O. mossambicus has proved a fruitful model for the study of the hypothalamic and other regulatory mechanisms involved in the control of the synthesis and secretion of PRL(s) and GH by the teleost pituitary. In vitro studies with this species have identified a variety of different hypothalamic peptides and other modulators of synthesis and/or secretion, some of whose effects vary with medium osmolality (reviewed by Nishioka et al., 1988; Grau and Helms, 1989).
In keeping with a role in reproduction, there are reports that the cell-types producing GH or PRL are subject to (positive) feedback control by gonadal steroids in various teleosts (Nishioka et al., 1988; Wong et al., 1993; Williams and Wigham, 1994; Huggard and Habibi, 1995; Peter and Yu, 1997). In the case of O. mossambicus, Wigham et al. (1977) reported that oestradiol (E2) stimulated the in vitro synthesis, but not the release, of the smaller PRL (the only PRL identified then) in hyperosmotic medium (the only medium tested); this steroid may also modulate the response of these cells to TRH (Barry and Grau, 1986). Although plasma GH levels have been reported to be generally higher in female than in male O. aureus (Mol et al., 1994), there is some evidence for the opposite in hybrids of this species with O. niloticus, where males show diurnal peaks not detected in females (Melamed et al., 1995). Recently, Melamed et al. (1995) reported that prior treatment with methyltestosterone (MT) resulted in an increase in the plasma GH levels of male hybrids. In part, this may be through enhancing the sensitivity of the pituitary GH cells to hypothalamic stimulation: whilst an analogue of salmon gonadotrophin releasing hormone (sGnRHa) was able to stimulate GH secretion in mature male tilapia hybrids, it was ineffective in those with regressed testes unless they had been pretreated with MT (Melamed et al., 1995). Similarly, in vitro pre-incubation with MT or E2 enhanced the subsequent responsiveness to sGnRHa of the GH cells of pituitaries from regressed male hybrids (Melamed et al., 1995).
The primary aim of the present short report was to determine the effects of elastomer implants of E2 on the pituitary content of GH and both PRLs in O. mossambicus: such implants have proved to be a reliable means of inducing prolonged, stable elevations in plasma E2 levels in other teleosts (Pankhurst et al., 1986). This would thus extend the findings of Wigham et al. (1977), by determining whether E2 also affects the production of the larger isoform of PRL; and those of Melamed et al. (1995), by investigating whether this steroid, like MT, also affects GH production in vivo. Since the experiments were done prior to the availability of radioimmunoassays for tilapia GH or the PRLs, we had to rely on measuring their pituitary contents using polyacrylamide gel electrophoresis (Barry and Grau, 1986; Borski et al., 1992).
A secondary aim of the present experiments was to make a preliminary study of the behavioural effects of E2-implants. As with other cichlid teleosts, O. mossambicus shows increased aggression associated with reproductive maturation; this is mainly restricted to males, which show evidence of lekking (Neil, 1964; Munro and Singh, 1986). Whilst studies on other cichlids suggest that steroid hormones may be partly responsible for this increase (reviewed by Liley and Stacey, 1983; Munro and Pitcher, 1983, 1985), Billy and Liley (1985) found no clear short-term effect of dietary MT on the behaviour of adult male O. mossambicus. Thus we also sought to determine whether elevated E2 may also influence male aggressiveness, as assessed by the incidence of black (territorial) males in the late afternoon (Munro and Singh, 1986).
MATERIALS AND METHODS
Mature male Oreochromis mossambicus were obtained from Jurong Bird Park and maintained in large fibre-glass holding tanks under ambient conditions.

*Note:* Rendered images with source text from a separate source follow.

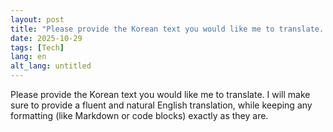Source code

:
 ```yaml
---
layout: post
title: "Please provide the Korean text you would like me to translate. I will make sure to provide a fluent and natural English translation, while keeping any formatting (like Markdown or code blocks) exactly as they are."
date: 2025-10-29
tags: [Tech]
lang: en
alt_lang: untitled
---
```

Please provide the Korean text you would like me to translate. I will make sure to provide a fluent and natural English translation, while keeping any formatting (like Markdown or code blocks) exactly as they are.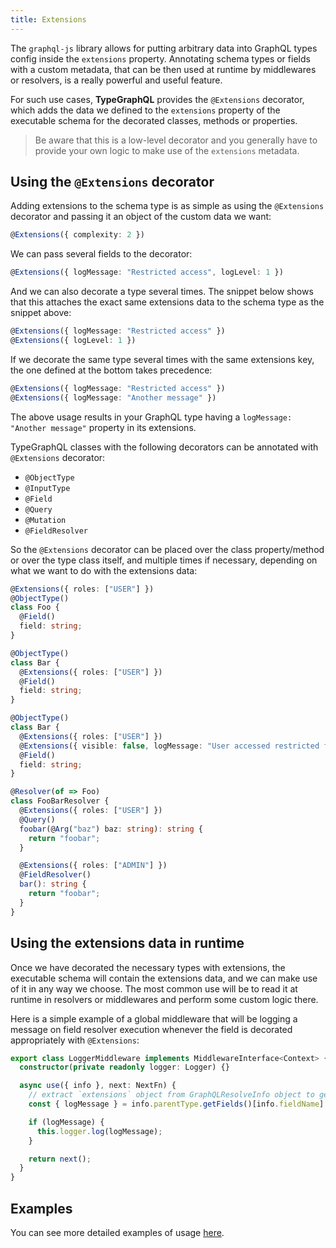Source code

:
 ```yaml
---
title: Extensions
---
```


The `graphql-js` library allows for putting arbitrary data into GraphQL types config inside the `extensions` property.
Annotating schema types or fields with a custom metadata, that can be then used at runtime by middlewares or resolvers, is a really powerful and useful feature.

For such use cases, **TypeGraphQL** provides the `@Extensions` decorator, which adds the data we defined to the `extensions` property of the executable schema for the decorated classes, methods or properties.

> Be aware that this is a low-level decorator and you generally have to provide your own logic to make use of the `extensions` metadata.

## Using the `@Extensions` decorator

Adding extensions to the schema type is as simple as using the `@Extensions` decorator and passing it an object of the custom data we want:

```typescript
@Extensions({ complexity: 2 })
```

We can pass several fields to the decorator:

```typescript
@Extensions({ logMessage: "Restricted access", logLevel: 1 })
```

And we can also decorate a type several times. The snippet below shows that this attaches the exact same extensions data to the schema type as the snippet above:

```typescript
@Extensions({ logMessage: "Restricted access" })
@Extensions({ logLevel: 1 })
```

If we decorate the same type several times with the same extensions key, the one defined at the bottom takes precedence:

```typescript
@Extensions({ logMessage: "Restricted access" })
@Extensions({ logMessage: "Another message" })
```

The above usage results in your GraphQL type having a `logMessage: "Another message"` property in its extensions.

TypeGraphQL classes with the following decorators can be annotated with `@Extensions` decorator:

- `@ObjectType`
- `@InputType`
- `@Field`
- `@Query`
- `@Mutation`
- `@FieldResolver`

So the `@Extensions` decorator can be placed over the class property/method or over the type class itself, and multiple times if necessary, depending on what we want to do with the extensions data:

```typescript
@Extensions({ roles: ["USER"] })
@ObjectType()
class Foo {
  @Field()
  field: string;
}

@ObjectType()
class Bar {
  @Extensions({ roles: ["USER"] })
  @Field()
  field: string;
}

@ObjectType()
class Bar {
  @Extensions({ roles: ["USER"] })
  @Extensions({ visible: false, logMessage: "User accessed restricted field" })
  @Field()
  field: string;
}

@Resolver(of => Foo)
class FooBarResolver {
  @Extensions({ roles: ["USER"] })
  @Query()
  foobar(@Arg("baz") baz: string): string {
    return "foobar";
  }

  @Extensions({ roles: ["ADMIN"] })
  @FieldResolver()
  bar(): string {
    return "foobar";
  }
}
```

## Using the extensions data in runtime

Once we have decorated the necessary types with extensions, the executable schema will contain the extensions data, and we can make use of it in any way we choose. The most common use will be to read it at runtime in resolvers or middlewares and perform some custom logic there.

Here is a simple example of a global middleware that will be logging a message on field resolver execution whenever the field is decorated appropriately with `@Extensions`:

```typescript
export class LoggerMiddleware implements MiddlewareInterface<Context> {
  constructor(private readonly logger: Logger) {}

  async use({ info }, next: NextFn) {
    // extract `extensions` object from GraphQLResolveInfo object to get the `logMessage` value
    const { logMessage } = info.parentType.getFields()[info.fieldName].extensions || {};

    if (logMessage) {
      this.logger.log(logMessage);
    }

    return next();
  }
}
```

## Examples

You can see more detailed examples of usage [here](https://github.com/MichalLytek/type-graphql/tree/master/examples/extensions).
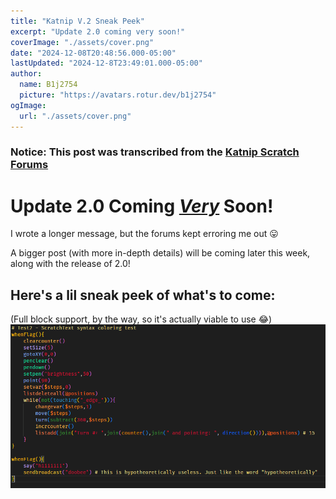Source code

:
 ```yaml
---
title: "Katnip V.2 Sneak Peek"
excerpt: "Update 2.0 coming very soon!"
coverImage: "./assets/cover.png"
date: "2024-12-08T20:48:56.000-05:00"
lastUpdated: "2024-12-8T23:49:01.000-05:00"
author:
  name: B1j2754
  picture: "https://avatars.rotur.dev/b1j2754"
ogImage:
  url: "./assets/cover.png"
---
```


### Notice: This post was transcribed from the [Katnip Scratch Forums](https://scratch.mit.edu/discuss/post/8273040/)

# Update 2.0 Coming <ins>_Very_</ins> Soon!  

I wrote a longer message, but the forums kept erroring me out 😛  

A bigger post (with more in-depth details) will be coming later this week, along with the release of 2.0!  

## Here's a lil sneak peek of what's to come: 
(Full block support, by the way, so it's actually viable to use 😂)   
![Sneak_Peak](./assets/cover.png)
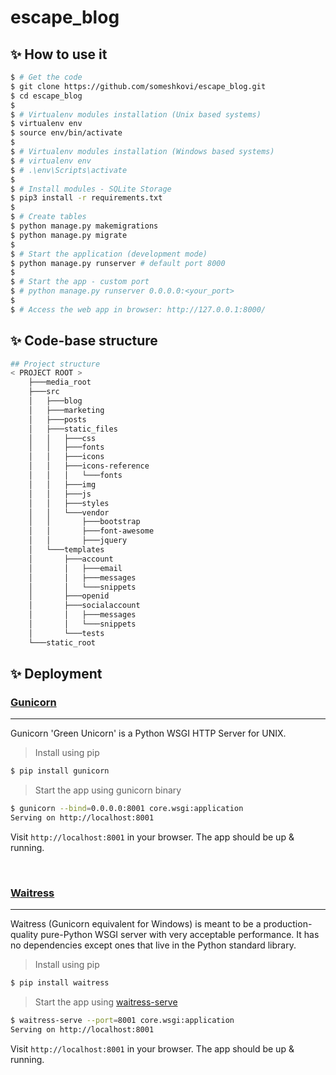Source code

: # escape_blog

## ✨ How to use it

```bash
$ # Get the code
$ git clone https://github.com/someshkovi/escape_blog.git
$ cd escape_blog
$
$ # Virtualenv modules installation (Unix based systems)
$ virtualenv env
$ source env/bin/activate
$
$ # Virtualenv modules installation (Windows based systems)
$ # virtualenv env
$ # .\env\Scripts\activate
$
$ # Install modules - SQLite Storage
$ pip3 install -r requirements.txt
$
$ # Create tables
$ python manage.py makemigrations
$ python manage.py migrate
$
$ # Start the application (development mode)
$ python manage.py runserver # default port 8000
$
$ # Start the app - custom port
$ # python manage.py runserver 0.0.0.0:<your_port>
$
$ # Access the web app in browser: http://127.0.0.1:8000/
```

## ✨ Code-base structure
```bash
## Project structure
< PROJECT ROOT >
    ├───media_root
    ├───src
    │   ├───blog
    │   ├───marketing
    │   ├───posts
    │   ├───static_files
    │   │   ├───css
    │   │   ├───fonts
    │   │   ├───icons
    │   │   ├───icons-reference
    │   │   │   └───fonts
    │   │   ├───img
    │   │   ├───js
    │   │   ├───styles
    │   │   └───vendor
    │   │       ├───bootstrap
    │   │       ├───font-awesome
    │   │       ├───jquery
    │   └───templates
    │       ├───account
    │       │   ├───email
    │       │   ├───messages
    │       │   └───snippets
    │       ├───openid
    │       ├───socialaccount
    │       │   ├───messages
    │       │   └───snippets
    │       └───tests
    └───static_root
```

## ✨ Deployment

### [Gunicorn](https://gunicorn.org/)
---

Gunicorn 'Green Unicorn' is a Python WSGI HTTP Server for UNIX.

> Install using pip

```bash
$ pip install gunicorn
```
> Start the app using gunicorn binary

```bash
$ gunicorn --bind=0.0.0.0:8001 core.wsgi:application
Serving on http://localhost:8001
```

Visit `http://localhost:8001` in your browser. The app should be up & running.


<br />

### [Waitress](https://docs.pylonsproject.org/projects/waitress/en/stable/)
---

Waitress (Gunicorn equivalent for Windows) is meant to be a production-quality pure-Python WSGI server with very acceptable performance. It has no dependencies except ones that live in the Python standard library.

> Install using pip

```bash
$ pip install waitress
```
> Start the app using [waitress-serve](https://docs.pylonsproject.org/projects/waitress/en/stable/runner.html)

```bash
$ waitress-serve --port=8001 core.wsgi:application
Serving on http://localhost:8001
```

Visit `http://localhost:8001` in your browser. The app should be up & running.

<br />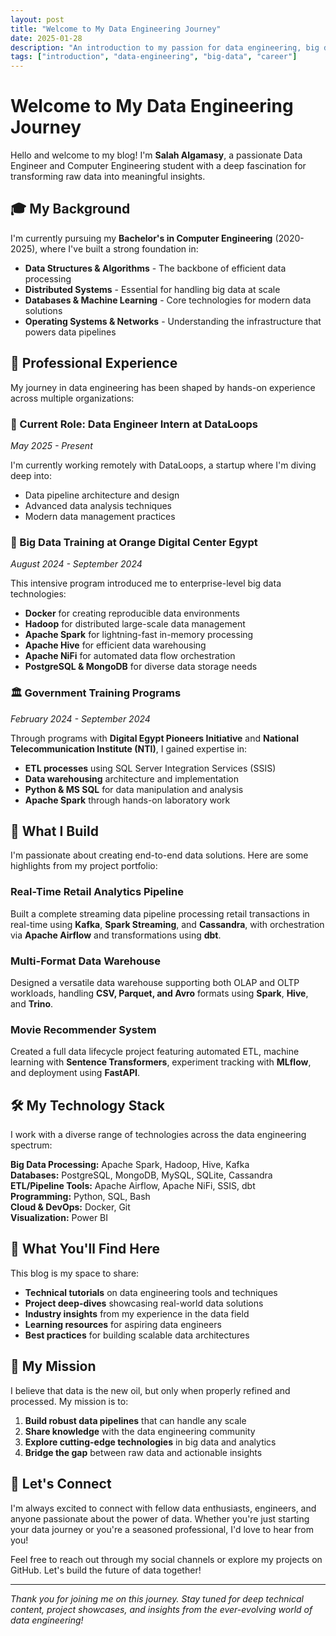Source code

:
 ```yaml
---
layout: post
title: "Welcome to My Data Engineering Journey"
date: 2025-01-28
description: "An introduction to my passion for data engineering, big data technologies, and building scalable data solutions"
tags: ["introduction", "data-engineering", "big-data", "career"]
---
```


# Welcome to My Data Engineering Journey

Hello and welcome to my blog! I'm **Salah Algamasy**, a passionate Data Engineer and Computer Engineering student with a deep fascination for transforming raw data into meaningful insights.

## 🎓 My Background

I'm currently pursuing my **Bachelor's in Computer Engineering** (2020-2025), where I've built a strong foundation in:

- **Data Structures & Algorithms** - The backbone of efficient data processing
- **Distributed Systems** - Essential for handling big data at scale
- **Databases & Machine Learning** - Core technologies for modern data solutions
- **Operating Systems & Networks** - Understanding the infrastructure that powers data pipelines

## 💼 Professional Experience

My journey in data engineering has been shaped by hands-on experience across multiple organizations:

### 🔄 Current Role: Data Engineer Intern at DataLoops
*May 2025 - Present*

I'm currently working remotely with DataLoops, a startup where I'm diving deep into:
- Data pipeline architecture and design
- Advanced data analysis techniques
- Modern data management practices

### 🍊 Big Data Training at Orange Digital Center Egypt
*August 2024 - September 2024*

This intensive program introduced me to enterprise-level big data technologies:
- **Docker** for creating reproducible data environments
- **Hadoop** for distributed large-scale data management
- **Apache Spark** for lightning-fast in-memory processing
- **Apache Hive** for efficient data warehousing
- **Apache NiFi** for automated data flow orchestration
- **PostgreSQL & MongoDB** for diverse data storage needs

### 🏛️ Government Training Programs
*February 2024 - September 2024*

Through programs with **Digital Egypt Pioneers Initiative** and **National Telecommunication Institute (NTI)**, I gained expertise in:
- **ETL processes** using SQL Server Integration Services (SSIS)
- **Data warehousing** architecture and implementation
- **Python & MS SQL** for data manipulation and analysis
- **Apache Spark** through hands-on laboratory work

## 🚀 What I Build

I'm passionate about creating end-to-end data solutions. Here are some highlights from my project portfolio:

### Real-Time Retail Analytics Pipeline
Built a complete streaming data pipeline processing retail transactions in real-time using **Kafka**, **Spark Streaming**, and **Cassandra**, with orchestration via **Apache Airflow** and transformations using **dbt**.

### Multi-Format Data Warehouse
Designed a versatile data warehouse supporting both OLAP and OLTP workloads, handling **CSV, Parquet, and Avro** formats using **Spark**, **Hive**, and **Trino**.

### Movie Recommender System
Created a full data lifecycle project featuring automated ETL, machine learning with **Sentence Transformers**, experiment tracking with **MLflow**, and deployment using **FastAPI**.

## 🛠️ My Technology Stack

I work with a diverse range of technologies across the data engineering spectrum:

**Big Data Processing:** Apache Spark, Hadoop, Hive, Kafka  
**Databases:** PostgreSQL, MongoDB, MySQL, SQLite, Cassandra  
**ETL/Pipeline Tools:** Apache Airflow, Apache NiFi, SSIS, dbt  
**Programming:** Python, SQL, Bash  
**Cloud & DevOps:** Docker, Git  
**Visualization:** Power BI

## 📝 What You'll Find Here

This blog is my space to share:

- **Technical tutorials** on data engineering tools and techniques
- **Project deep-dives** showcasing real-world data solutions
- **Industry insights** from my experience in the data field
- **Learning resources** for aspiring data engineers
- **Best practices** for building scalable data architectures

## 🎯 My Mission

I believe that data is the new oil, but only when properly refined and processed. My mission is to:

1. **Build robust data pipelines** that can handle any scale
2. **Share knowledge** with the data engineering community
3. **Explore cutting-edge technologies** in big data and analytics
4. **Bridge the gap** between raw data and actionable insights

## 🤝 Let's Connect

I'm always excited to connect with fellow data enthusiasts, engineers, and anyone passionate about the power of data. Whether you're just starting your data journey or you're a seasoned professional, I'd love to hear from you!

Feel free to reach out through my social channels or explore my projects on GitHub. Let's build the future of data together!

---

*Thank you for joining me on this journey. Stay tuned for deep technical content, project showcases, and insights from the ever-evolving world of data engineering!*
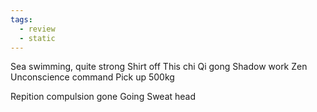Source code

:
 ```yaml
---
tags:
  - review
  - static
---
```

Sea swimming, quite strong
Shirt off
This chi
Qi gong
Shadow work
Zen
Unconscience command
Pick up 500kg 

Repition compulsion gone
Going
Sweat head


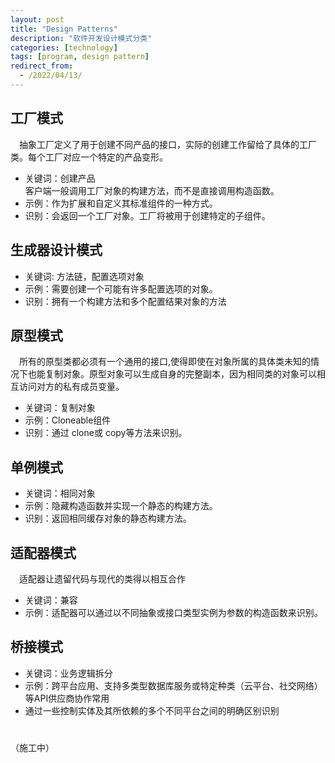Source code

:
 ```yaml
---
layout: post
title: "Design Patterns"
description: "软件开发设计模式分类"
categories: [technology]
tags: [program, design pattern]
redirect_from:
  - /2022/04/13/
---
```


## 工厂模式  
&ensp;&ensp;抽象工厂定义了用于创建不同产品的接口，实际的创建工作留给了具体的工厂类。每个工厂对应一个特定的产品变形。  
  - 关键词：创建产品  
  客户端一般调用工厂对象的构建方法，而不是直接调用构造函数。  
  - 示例：作为扩展和自定义其标准组件的一种方式。
  - 识别：会返回一个工厂对象。工厂将被用于创建特定的子组件。

## 生成器设计模式  
  - 关键词: 方法链，配置选项对象
  - 示例：需要创建一个可能有许多配置选项的对象。
  - 识别：拥有一个构建方法和多个配置结果对象的方法

## 原型模式  
&ensp;&ensp;所有的原型类都必须有一个通用的接口,使得即使在对象所属的具体类未知的情况下也能复制对象。原型对象可以生成自身的完整副本，因为相同类的对象可以相互访问对方的私有成员变量。
  - 关键词：复制对象
  - 示例：Cloneable组件
  - 识别：通过 clone或 copy等方法来识别。

## 单例模式
- 关键词：相同对象
- 示例：隐藏构造函数并实现一个静态的构建方法。
- 识别：返回相同缓存对象的静态构建方法。

## 适配器模式
&ensp;&ensp;适配器让遗留代码与现代的类得以相互合作
- 关键词：兼容
- 示例：适配器可以通过以不同抽象或接口类型实例为参数的构造函数来识别。 

## 桥接模式
- 关键词：业务逻辑拆分
- 示例：跨平台应用、支持多类型数据库服务或特定种类（云平台、社交网络）等API供应商协作常用
- 通过一些控制实体及其所依赖的多个不同平台之间的明确区别识别

# 
（施工中）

Experimental fish were randomly distributed between the various treatments, with the proviso that each tank had approximately the same length distribution. Groups of similarly-treated males were housed in fibre-glass tanks (94 × 66 × 90 cm deep, containing 250 I water with aeration), set up in a quiet area under an open shelter. They were fed every morning.
Steroid implants
This was based on Pankhurst et al. (1986). Oestradiol-17p (E2; Sigma) was mixed with silastomer (Dow Corning; MDX4-4210) to give concentrations of 0, 10, 50 and 125 mg/g elastomer; accelerator (5 μl/g silastomer) was added, and the mixture placed in moulds (glass channels 72 × 2 × 2 mm deep) and left to harden. Thereafter, the surface excess was shaved away to give a standard square cross-section.
For implantation, fish were lightly anaesthetised in MS-222 (Sigma) and weighed. A slit was made in the left side of the body wall and the appropriate length of silastomer (1 mm/g body weight) was inserted; the wound was then closed with surgical silk. The fish were kept in ≈ 33% seawater (10 g/l hw-Marinemix; Wiegandt GmbH, Krefeld, FRG) for at least 24 hr to aid recovery.
Experiment 1
This preliminary experiment aimed to determine the effects of implants on serum levels of E2. Six fish were used for each dose, being kept in 33% seawater throughout. Fourteen days after implantation, the fish were bled from the caudal peduncle, and the blood processed for routine radio-immunoassay (Tan et al., 1988).
Experiment 2
Four groups of 15 fish (one for each dose of E2) were maintained in 33% seawater for the duration of the experiment (10 days); a fifth group received blank implants and were maintained in 33% seawater for 30 hr before being transferred to freshwater. Four days before the end of the experiment, three-quarters of the top of each tank was covered with black polythene to minimise disturbance; for the following three days, the tanks were observed once daily, at about 5 p.m. (Munro and Singh, 1986), to count the number of black males.
Experiment 3
All four groups in this experiment (15 fish for each dose of E2) were kept in 33% seawater for only 24 hr; thereafter, this was replaced with freshwater and three-quarters of the top of each tank was screened off with black polythene. Each tank was observed once daily at about 5 p.m. for the duration of the ten day experiment.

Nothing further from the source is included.